Bringing these Controller Service interfaces together, the PutIcebergRecord Processor requires a NiFi Record Reader for input FlowFiles, an Iceberg Writer for serializing Iceberg Records, and an Iceberg Catalog for managing table operations. The Namespace and Table Name properties configure the destination Iceberg Table and support FlowFile attributes for resolving different destinations in a shared Processor. Following the pattern of most Processors, PutIcebergRecord defines standard success and failure relationships. The Processor also increments counters for Data Files Processed and Records Processed to support basic behavior tracking.

Bundled in the nifi-iceberg-processors-nar, PutIcebergRecord implements transparent batching of multiple FlowFiles, depending on the size and number of FlowFiles queued.
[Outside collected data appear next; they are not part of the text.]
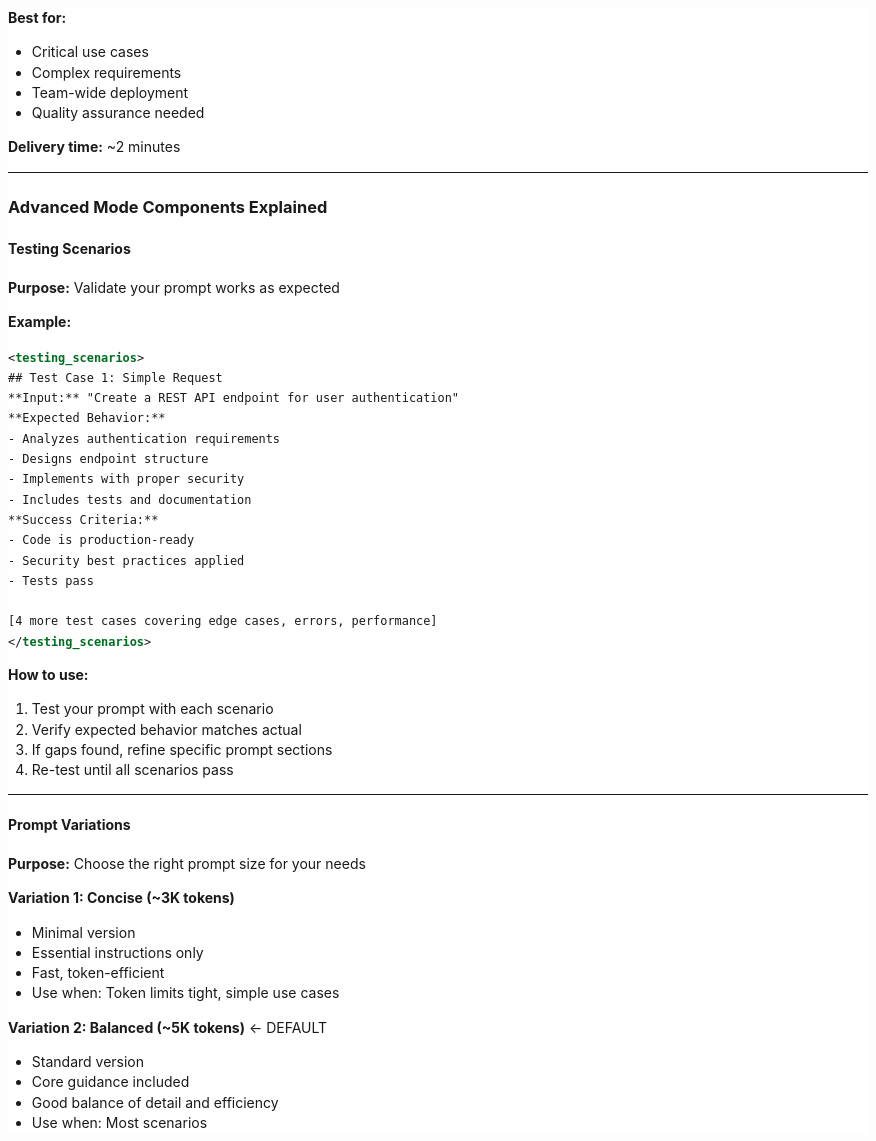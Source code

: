 **Best for:**
- Critical use cases
- Complex requirements
- Team-wide deployment
- Quality assurance needed

**Delivery time:** ~2 minutes

---

### Advanced Mode Components Explained

#### Testing Scenarios

**Purpose:** Validate your prompt works as expected

**Example:**
```xml
<testing_scenarios>
## Test Case 1: Simple Request
**Input:** "Create a REST API endpoint for user authentication"
**Expected Behavior:**
- Analyzes authentication requirements
- Designs endpoint structure
- Implements with proper security
- Includes tests and documentation
**Success Criteria:**
- Code is production-ready
- Security best practices applied
- Tests pass

[4 more test cases covering edge cases, errors, performance]
</testing_scenarios>
```

**How to use:**
1. Test your prompt with each scenario
2. Verify expected behavior matches actual
3. If gaps found, refine specific prompt sections
4. Re-test until all scenarios pass

---

#### Prompt Variations

**Purpose:** Choose the right prompt size for your needs

**Variation 1: Concise (~3K tokens)**
- Minimal version
- Essential instructions only
- Fast, token-efficient
- Use when: Token limits tight, simple use cases

**Variation 2: Balanced (~5K tokens)** ← DEFAULT
- Standard version
- Core guidance included
- Good balance of detail and efficiency
- Use when: Most scenarios
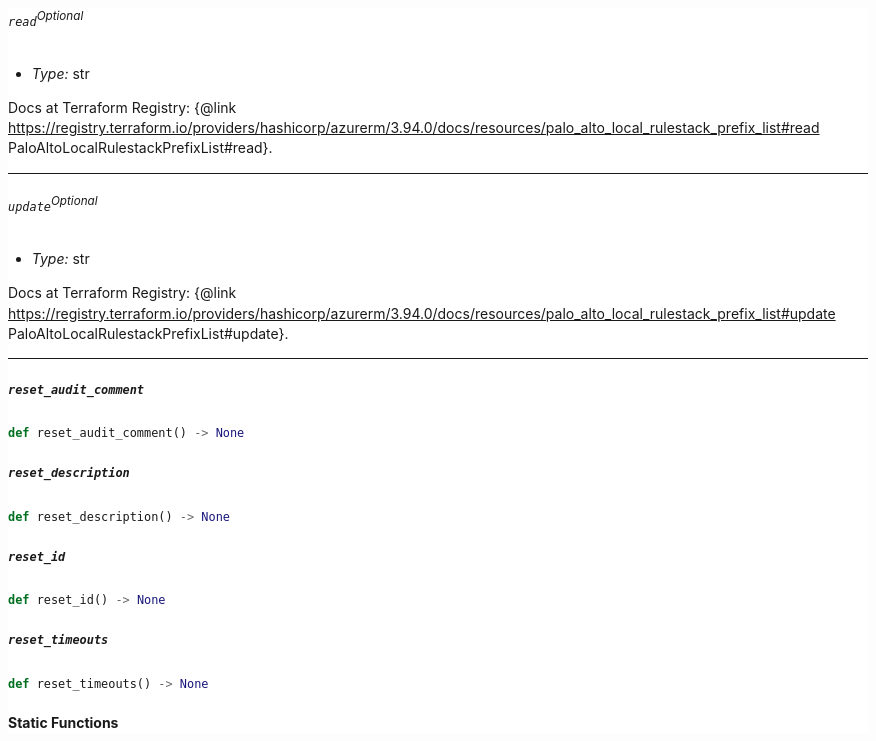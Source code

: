 
###### `read`<sup>Optional</sup> <a name="read" id="@cdktf/provider-azurerm.paloAltoLocalRulestackPrefixList.PaloAltoLocalRulestackPrefixList.putTimeouts.parameter.read"></a>

- *Type:* str

Docs at Terraform Registry: {@link https://registry.terraform.io/providers/hashicorp/azurerm/3.94.0/docs/resources/palo_alto_local_rulestack_prefix_list#read PaloAltoLocalRulestackPrefixList#read}.

---

###### `update`<sup>Optional</sup> <a name="update" id="@cdktf/provider-azurerm.paloAltoLocalRulestackPrefixList.PaloAltoLocalRulestackPrefixList.putTimeouts.parameter.update"></a>

- *Type:* str

Docs at Terraform Registry: {@link https://registry.terraform.io/providers/hashicorp/azurerm/3.94.0/docs/resources/palo_alto_local_rulestack_prefix_list#update PaloAltoLocalRulestackPrefixList#update}.

---

##### `reset_audit_comment` <a name="reset_audit_comment" id="@cdktf/provider-azurerm.paloAltoLocalRulestackPrefixList.PaloAltoLocalRulestackPrefixList.resetAuditComment"></a>

```python
def reset_audit_comment() -> None
```

##### `reset_description` <a name="reset_description" id="@cdktf/provider-azurerm.paloAltoLocalRulestackPrefixList.PaloAltoLocalRulestackPrefixList.resetDescription"></a>

```python
def reset_description() -> None
```

##### `reset_id` <a name="reset_id" id="@cdktf/provider-azurerm.paloAltoLocalRulestackPrefixList.PaloAltoLocalRulestackPrefixList.resetId"></a>

```python
def reset_id() -> None
```

##### `reset_timeouts` <a name="reset_timeouts" id="@cdktf/provider-azurerm.paloAltoLocalRulestackPrefixList.PaloAltoLocalRulestackPrefixList.resetTimeouts"></a>

```python
def reset_timeouts() -> None
```

#### Static Functions <a name="Static Functions" id="Static Functions"></a>
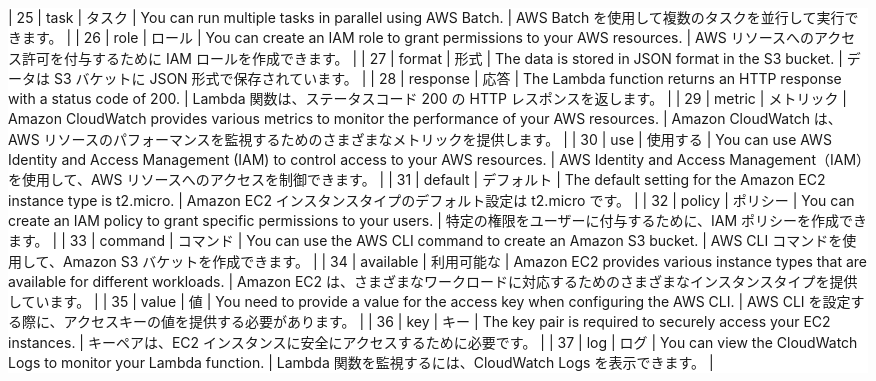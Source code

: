 | 25   | task                       | タスク                                         | You can run multiple tasks in parallel using AWS Batch.                                                                                                                                          | AWS Batch を使用して複数のタスクを並行して実行できます。                                                                                                                                        |
| 26   | role                       | ロール                                         | You can create an IAM role to grant permissions to your AWS resources.                                                                                                                           | AWS リソースへのアクセス許可を付与するために IAM ロールを作成できます。                                                                                                                         |
| 27   | format                     | 形式                                           | The data is stored in JSON format in the S3 bucket.                                                                                                                                              | データは S3 バケットに JSON 形式で保存されています。                                                                                                                                            |
| 28   | response                   | 応答                                           | The Lambda function returns an HTTP response with a status code of 200.                                                                                                                          | Lambda 関数は、ステータスコード 200 の HTTP レスポンスを返します。                                                                                                                              |
| 29   | metric                     | メトリック                                     | Amazon CloudWatch provides various metrics to monitor the performance of your AWS resources.                                                                                                     | Amazon CloudWatch は、AWS リソースのパフォーマンスを監視するためのさまざまなメトリックを提供します。                                                                                            |
| 30   | use                        | 使用する                                       | You can use AWS Identity and Access Management (IAM) to control access to your AWS resources.                                                                                                    | AWS Identity and Access Management（IAM）を使用して、AWS リソースへのアクセスを制御できます。                                                                                                   |
| 31   | default                    | デフォルト                                     | The default setting for the Amazon EC2 instance type is t2.micro.                                                                                                                                | Amazon EC2 インスタンスタイプのデフォルト設定は t2.micro です。                                                                                                                                 |
| 32   | policy                     | ポリシー                                       | You can create an IAM policy to grant specific permissions to your users.                                                                                                                        | 特定の権限をユーザーに付与するために、IAM ポリシーを作成できます。                                                                                                                              |
| 33   | command                    | コマンド                                       | You can use the AWS CLI command to create an Amazon S3 bucket.                                                                                                                                   | AWS CLI コマンドを使用して、Amazon S3 バケットを作成できます。                                                                                                                                  |
| 34   | available                  | 利用可能な                                     | Amazon EC2 provides various instance types that are available for different workloads.                                                                                                           | Amazon EC2 は、さまざまなワークロードに対応するためのさまざまなインスタンスタイプを提供しています。                                                                                             |
| 35   | value                      | 値                                             | You need to provide a value for the access key when configuring the AWS CLI.                                                                                                                     | AWS CLI を設定する際に、アクセスキーの値を提供する必要があります。                                                                                                                              |
| 36   | key                        | キー                                           | The key pair is required to securely access your EC2 instances.                                                                                                                                  | キーペアは、EC2 インスタンスに安全にアクセスするために必要です。                                                                                                                                |
| 37   | log                        | ログ                                           | You can view the CloudWatch Logs to monitor your Lambda function.                                                                                                                                | Lambda 関数を監視するには、CloudWatch Logs を表示できます。                                                                                                                                     |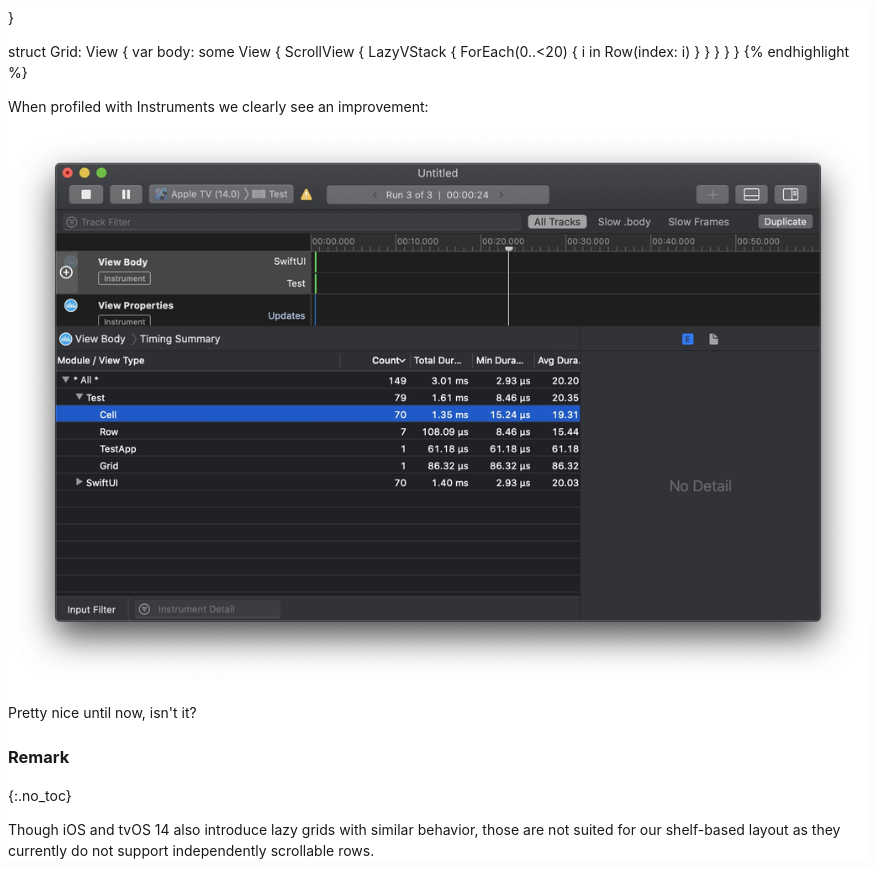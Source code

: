 }

struct Grid: View {
    var body: some View {
        ScrollView {
            LazyVStack {
                ForEach(0..<20) { i in
                    Row(index: i)
                }
            }
        }
    }
}
{% endhighlight %}

When profiled with Instruments we clearly see an improvement:

![Instruments stack](/images/collection_instruments_lazy_stack.jpg)

Pretty nice until now, isn't it?

### Remark
{:.no_toc}

Though iOS and tvOS 14 also introduce lazy grids with similar behavior, those are not suited for our shelf-based layout as they currently do not support independently scrollable rows.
Optimal Iceberg persistence depends on larger file sizes, so batching larger numbers of records from multiple FlowFiles during initial ingest provides a better starting point for subsequent adjustments. NiFi Processors such as MergeContent and MergeRecord should be configured in front of PutIcebergRecord to optimize Iceberg data file sizes.

Conclusion

Integration with Apache Iceberg continues among numerous streaming and structured data services, highlighting the power of a common API with multiple points of extension. Apache NiFi 2 support for Iceberg does not cover every potential use case, but the standard interfaces and alignment with Iceberg API surfaces set a solid foundation for integration and extension. Component design often presents tradeoffs between simplicity and configurability, for both engineers and end users. NiFi support for Iceberg reflects some of the complexities inherent in Iceberg itself. With the flexibility of the NiFi framework, new features can be more or less opinionated. By following the modular pattern of the Iceberg project, the NiFi 2 integration incorporates current capabilities and sets a path for future enhancements.